PROXY = "http://user:pass@sg1.singaporemobileproxy.com:45001"

async def measure_page_performance(url: str) -> dict:
    """measure TTFB and total load time through SMP"""
    headers = {
        "User-Agent": "Mozilla/5.0 (Linux; Android 14; SM-G998B) AppleWebKit/537.36 (KHTML, like Gecko) Chrome/125.0.0.0 Mobile Safari/537.36",
        "Cache-Control": "no-cache",
    }
    result = {"url": url, "ttfb_ms": None, "total_ms": None, "status": None, "error": None}
    start = time.monotonic()
    try:
        async with httpx.AsyncClient(proxy=PROXY, timeout=30) as client:
            # use streaming to measure TTFB separately
            async with client.stream("GET", url, headers=headers) as response:
                ttfb = (time.monotonic() - start) * 1000
                result["ttfb_ms"] = round(ttfb)
                result["status"] = response.status_code
                content = await response.aread()
                result["total_ms"] = round((time.monotonic() - start) * 1000)
                result["content_length"] = len(content)
    except Exception as e:
        result["error"] = str(e)
    return result

results from practice: an online store discovered that from Singtel LTE specifically, TTFB spiked 150-200ms during evening peak hours (7-10pm), due to CDN routing differences between Singtel’s network and the generic Singapore IP ranges used by their datacenter-based synthetic monitors. reconfiguring CDN origin routing based on this data reduced median TTFB by 18% for mobile users and correlated with a 4% improvement in mobile conversion rate.
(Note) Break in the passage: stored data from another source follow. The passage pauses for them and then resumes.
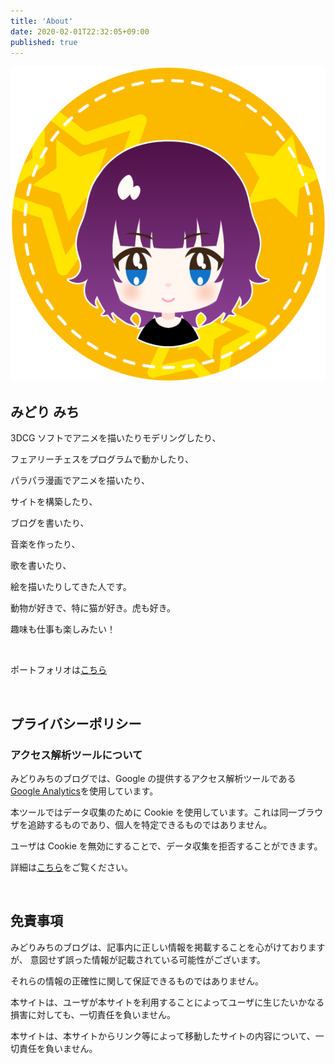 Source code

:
 ```yaml
---
title: 'About'
date: 2020-02-01T22:32:05+09:00
published: true
---
```


<img src="../images/profile.png" alt="プロフィール画像" width={160} />

## みどり みち

3DCG ソフトでアニメを描いたりモデリングしたり、

フェアリーチェスをプログラムで動かしたり、

パラパラ漫画でアニメを描いたり、

サイトを構築したり、

ブログを書いたり、

音楽を作ったり、

歌を書いたり、

絵を描いたりしてきた人です。

動物が好きで、特に猫が好き。虎も好き。

趣味も仕事も楽しみたい！

<br/>

ポートフォリオは[こちら](https://works.midorimici.com)

<br/>

## プライバシーポリシー

### アクセス解析ツールについて

みどりみちのブログでは、Google の提供するアクセス解析ツールである [Google Analytics](https://analytics.google.com/)を使用しています。

本ツールではデータ収集のために Cookie を使用しています。これは同一ブラウザを追跡するものであり、個人を特定できるものではありません。

ユーザは Cookie を無効にすることで、データ収集を拒否することができます。

詳細は[こちら](https://policies.google.com/technologies/partner-sites?hl=ja)をご覧ください。

<!--
### 広告について

みどりみちのブログでは、第三者配信による広告サービス（[Google Adsense](http://www.google.com/adsense/start/)）を利用しています。

このような広告配信事業者は Cookie を使用して、ユーザの本サイトや他のサイトへの過去のアクセス時の情報（氏名、住所、メール アドレス、電話番号は含まれません）に基づいて、適切な広告をユーザに配信しています。

ユーザは[広告設定](https://www.google.com/settings/ads)でパーソナライズ広告を無効にすることができます。

このプロセスの詳細やこのような情報が広告配信事業者に使用されないようにする方法については、[こちら](https://policies.google.com/technologies/ads?hl=ja)をご覧ください。
-->

<br/>

## 免責事項

みどりみちのブログは、記事内に正しい情報を掲載することを心がけておりますが、
意図せず誤った情報が記載されている可能性がございます。

それらの情報の正確性に関して保証できるものではありません。

本サイトは、ユーザが本サイトを利用することによってユーザに生じたいかなる損害に対しても、一切責任を負いません。

本サイトは、本サイトからリンク等によって移動したサイトの内容について、一切責任を負いません。
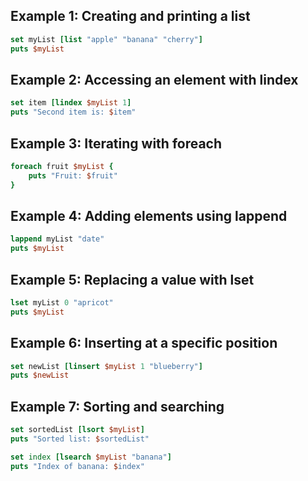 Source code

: ## Example 1: Creating and printing a list
```tcl
set myList [list "apple" "banana" "cherry"]
puts $myList
```

## Example 2: Accessing an element with lindex
```tcl
set item [lindex $myList 1]
puts "Second item is: $item"
```

## Example 3: Iterating with foreach
```tcl
foreach fruit $myList {
    puts "Fruit: $fruit"
}
```

## Example 4: Adding elements using lappend
```tcl
lappend myList "date"
puts $myList
```

## Example 5: Replacing a value with lset
```tcl
lset myList 0 "apricot"
puts $myList
```

## Example 6: Inserting at a specific position
```tcl
set newList [linsert $myList 1 "blueberry"]
puts $newList
```

## Example 7: Sorting and searching
```tcl
set sortedList [lsort $myList]
puts "Sorted list: $sortedList"

set index [lsearch $myList "banana"]
puts "Index of banana: $index"
```
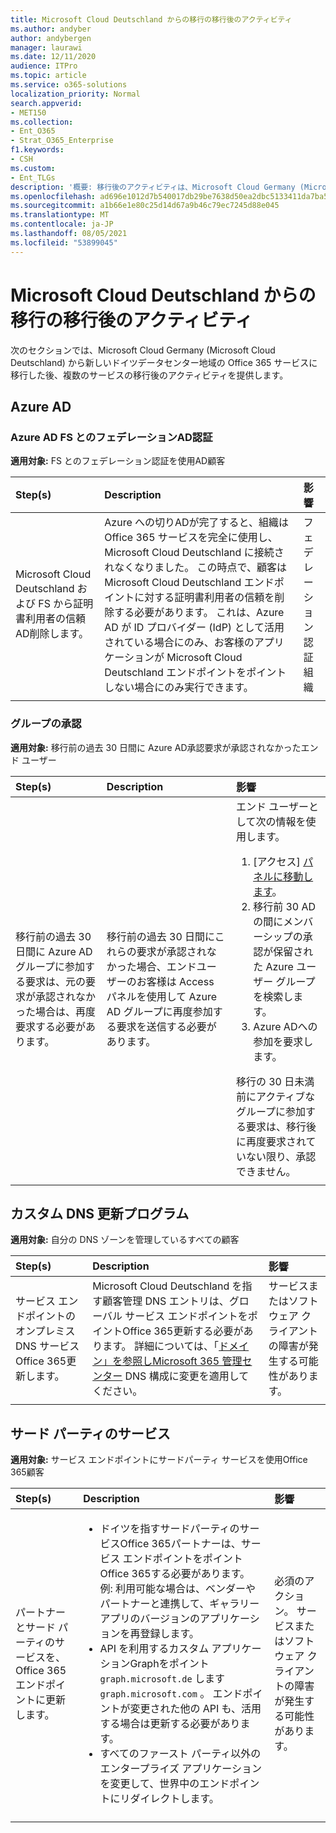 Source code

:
 ```yaml
---
title: Microsoft Cloud Deutschland からの移行の移行後のアクティビティ
ms.author: andyber
author: andybergen
manager: laurawi
ms.date: 12/11/2020
audience: ITPro
ms.topic: article
ms.service: o365-solutions
localization_priority: Normal
search.appverid:
- MET150
ms.collection:
- Ent_O365
- Strat_O365_Enterprise
f1.keywords:
- CSH
ms.custom:
- Ent_TLGs
description: '概要: 移行後のアクティビティは、Microsoft Cloud Germany (Microsoft Cloud Deutschland) から新しいドイツのデータセンター地域Office 365サービスに移行した後です。'
ms.openlocfilehash: ad696e1012d7b540017db29be7638d50ea2dbc5133411da7ba5e0d0145ada1e8
ms.sourcegitcommit: a1b66e1e80c25d14d67a9b46c79ec7245d88e045
ms.translationtype: MT
ms.contentlocale: ja-JP
ms.lasthandoff: 08/05/2021
ms.locfileid: "53899045"
---
```

# <a name="post-migration-activities-for-the-migration-from-microsoft-cloud-deutschland"></a>Microsoft Cloud Deutschland からの移行の移行後のアクティビティ

次のセクションでは、Microsoft Cloud Germany (Microsoft Cloud Deutschland) から新しいドイツデータセンター地域の Office 365 サービスに移行した後、複数のサービスの移行後のアクティビティを提供します。

## <a name="azure-ad"></a>Azure AD
<!-- This AAD Endpoints comparison table could be added to the documentation, not finally decided.
### Azure AD Endpoints
**Applies to:** All customers

After the cut over to Azure AD is complete, the organization is fully using Office 365 services and is no longer connected to Microsoft Cloud Deutschland and the endpoints cannot be used anymore. At this point, the customer needs to ensure that all applications are using the endpoints for the new German datacenter region.
The following table provides an overview about which endpoints will replace the previously used endpoints in Microsoft Cloud Germany (Microsoft Cloud Deutschland). 

|Endpoint in Microsoft Cloud Germany  |Endpoint in the new German datacenter region  |
|:---------|:---------|
|becws.microsoftonline.de<br>provisioningapi.microsoftonline.de |becws.microsoftonline.com<br>provisioningapi.microsoftonline.com |
|adminwebservice.microsoftonline.de |adminwebservice.microsoftonline.com |
|login.microsoftonline.de<br>logincert.microsoftonline.de<br>sts.microsoftonline.de |login.microsoftonline.com<br>login.windows.net<br>logincert.microsoftonline.com<br>accounts.accesscontrol.windows.net |
|enterpriseregistration.microsoftonline.de |enterpriseregistration.windows.net |
|graph.cloudapi.de |graph.windows.net |
|graph.microsoft.de |graph.microsoft.com |
|||
-->

### <a name="azure-ad-federated-authentication-with-ad-fs"></a>Azure AD FS とのフェデレーションAD認証
**適用対象:** FS とのフェデレーション認証を使用AD顧客

| Step(s) | Description | 影響 |
|:-------|:-------|:-------|
| Microsoft Cloud Deutschland および FS から証明書利用者の信頼AD削除します。 | Azure への切りADが完了すると、組織は Office 365 サービスを完全に使用し、Microsoft Cloud Deutschland に接続されなくなりました。 この時点で、顧客は Microsoft Cloud Deutschland エンドポイントに対する証明書利用者の信頼を削除する必要があります。 これは、Azure AD が ID プロバイダー (IdP) として活用されている場合にのみ、お客様のアプリケーションが Microsoft Cloud Deutschland エンドポイントをポイントしない場合にのみ実行できます。 | フェデレーション認証組織 | 
||||

<!--
    Question from ckinder
    The following paragraph is not clear
-->
### <a name="group-approvals"></a>グループの承認
**適用対象:** 移行前の過去 30 日間に Azure AD承認要求が承認されなかったエンド ユーザー 

| Step(s) | Description | 影響 |
|:-------|:-------|:-------|
| 移行前の過去 30 日間に Azure AD グループに参加する要求は、元の要求が承認されなかった場合は、再度要求する必要があります。 | 移行前の過去 30 日間にこれらの要求が承認されなかった場合、エンドユーザーのお客様は Access パネルを使用して Azure AD グループに再度参加する要求を送信する必要があります。 |  エンド ユーザーとして次の情報を使用します。 <ol><li>[アクセス] [パネルに移動します](https://account.activedirectory.windowsazure.com/r#/joinGroups)。</li><li>移行前 30 ADの間にメンバーシップの承認が保留された Azure ユーザー グループを検索します。</li><li>Azure ADへの参加を要求します。</li></ol> 移行の 30 日未満前にアクティブなグループに参加する要求は、移行後に再度要求されていない限り、承認できません。 |
||||

## <a name="custom-dns-updates"></a>カスタム DNS 更新プログラム
**適用対象:**  自分の DNS ゾーンを管理しているすべての顧客

| Step(s) | Description | 影響 |
|:------|:-------|:-------|
| サービス エンドポイントのオンプレミス DNS サービスOffice 365更新します。 | Microsoft Cloud Deutschland を指す顧客管理 DNS エントリは、グローバル サービス エンドポイントをポイントOffice 365更新する必要があります。 詳細については、「[ドメイン」を参照しMicrosoft 365 管理センター](https://admin.microsoft.com/Adminportal/Home#/Domains) DNS 構成に変更を適用してください。 | サービスまたはソフトウェア クライアントの障害が発生する可能性があります。 |
||||

## <a name="third-party-services"></a>サード パーティのサービス
**適用対象:** サービス エンドポイントにサードパーティ サービスを使用Office 365顧客

| Step(s) | Description | 影響 |
|:-------|:-------|:-------|
| パートナーとサード パーティのサービスを、Office 365エンドポイントに更新します。 | <ul><li>ドイツを指すサードパーティのサービスOffice 365パートナーは、サービス エンドポイントをポイントOffice 365する必要があります。 例: 利用可能な場合は、ベンダーやパートナーと連携して、ギャラリー アプリのバージョンのアプリケーションを再登録します。 </li><li>API を利用するカスタム アプリケーションGraphをポイント `graph.microsoft.de` します `graph.microsoft.com` 。 エンドポイントが変更された他の API も、活用する場合は更新する必要があります。 </li><li>すべてのファースト パーティ以外のエンタープライズ アプリケーションを変更して、世界中のエンドポイントにリダイレクトします。 </li></ul>| 必須のアクション。 サービスまたはソフトウェア クライアントの障害が発生する可能性があります。 |
|||| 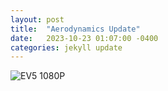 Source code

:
 ```yaml
---
layout: post
title:  "Aerodynamics Update"
date:   2023-10-23 01:07:00 -0400
categories: jekyll update
---
```

![EV5 1080P](/assets/images/EV5.JPG) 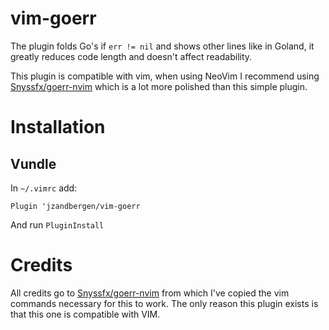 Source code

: # vim-goerr
The plugin folds Go's if `err != nil` and shows other lines like in Goland, 
it greatly reduces code length and doesn't affect readability.

This plugin is compatible with vim, when using NeoVim I recommend using
[Snyssfx/goerr-nvim](https://github.com/Snyssfx/goerr-nvim) which is a lot more
polished than this simple plugin.

# Installation
## Vundle
In `~/.vimrc` add:
```
Plugin 'jzandbergen/vim-goerr
```
And run `PluginInstall`

# Credits
All credits go to [Snyssfx/goerr-nvim](https://github.com/Snyssfx/goerr-nvim) 
from which I've copied the vim commands necessary for this to work. The only 
reason this plugin exists is that this one is compatible with VIM.
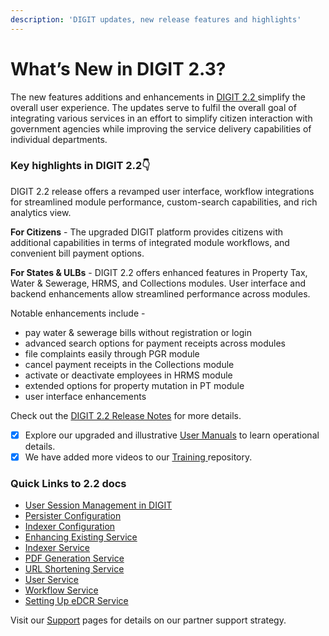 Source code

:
 ```yaml
---
description: 'DIGIT updates, new release features and highlights'
---
```


# What’s New in DIGIT 2.3?

The new features additions and enhancements in [DIGIT 2.2 ](modules/release-notes/)simplify the overall user experience. The updates serve to fulfil the overall goal of integrating various services in an effort to simplify citizen interaction with government agencies while improving the service delivery capabilities of individual departments. 

### Key highlights in DIGIT 2.2👇 

DIGIT 2.2 release offers a revamped user interface, workflow integrations for streamlined module performance, custom-search capabilities, and rich analytics view.  

**For Citizens** - The upgraded DIGIT platform provides citizens with additional capabilities in terms of integrated module workflows, and convenient bill payment options. 

**For States & ULBs** - DIGIT 2.2 offers enhanced features in Property Tax, Water & Sewerage, HRMS, and Collections modules. User interface and backend enhancements allow streamlined performance across modules.  

Notable enhancements include -

* pay water & sewerage bills without registration or login
* advanced search options for payment receipts across modules
* file complaints easily through PGR module
* cancel payment receipts in the Collections module
* activate or deactivate employees in HRMS module
* extended options for property mutation in PT module
* user interface enhancements

Check out the [DIGIT 2.2 Release Notes](modules/release-notes/) for more details.

* [x] Explore our upgraded and illustrative [User Manuals](modules/user-manuals/) to learn operational details.
* [x] We have added more videos to our [Training ](training-and-demo/)repository.

### Quick Links to 2.2 docs

* [User Session Management in DIGIT](modules/services-overview/core-services/user-session-management.md)
* [Persister Configuration](configure-digit/persister-configuration.md)
* [Indexer Configuration](configure-digit/indexer-configuration.md)
* [Enhancing Existing Service](customizing-digit/digit-customization/enhancing-existing-service.md)
* [Indexer Service](modules/services-overview/core-services/indexer-service.md)
* [PDF Generation Service](modules/services-overview/core-services/pdf-generation-services.md)
* [URL Shortening Service](modules/services-overview/core-services/url-shortening-service.md)
* [User Service](modules/services-overview/core-services/user-services.md)
* [Workflow Service](modules/services-overview/core-services/workflow-services.md)
* [Setting Up eDCR Service](configure-digit/setting-up-edcr-service.md)

Visit our [Support](digit-support/) pages for details on our partner support strategy.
scenario 7: building industry datasets from open sources

who this is for: data science teams, market researchers, content analysts. building high-quality training or analytics datasets from publicly available product catalogues, price histories, business listings, and open content sources.

why mobile proxies help at scale: the volume required for dataset collection (millions of pages) makes robust anti-bot evasion essential. datacenter IPs are blocked within thousands of requests on any major property. residential IPs at this volume become expensive. mobile proxies with careful rate limiting and rotation handle the scale sustainably.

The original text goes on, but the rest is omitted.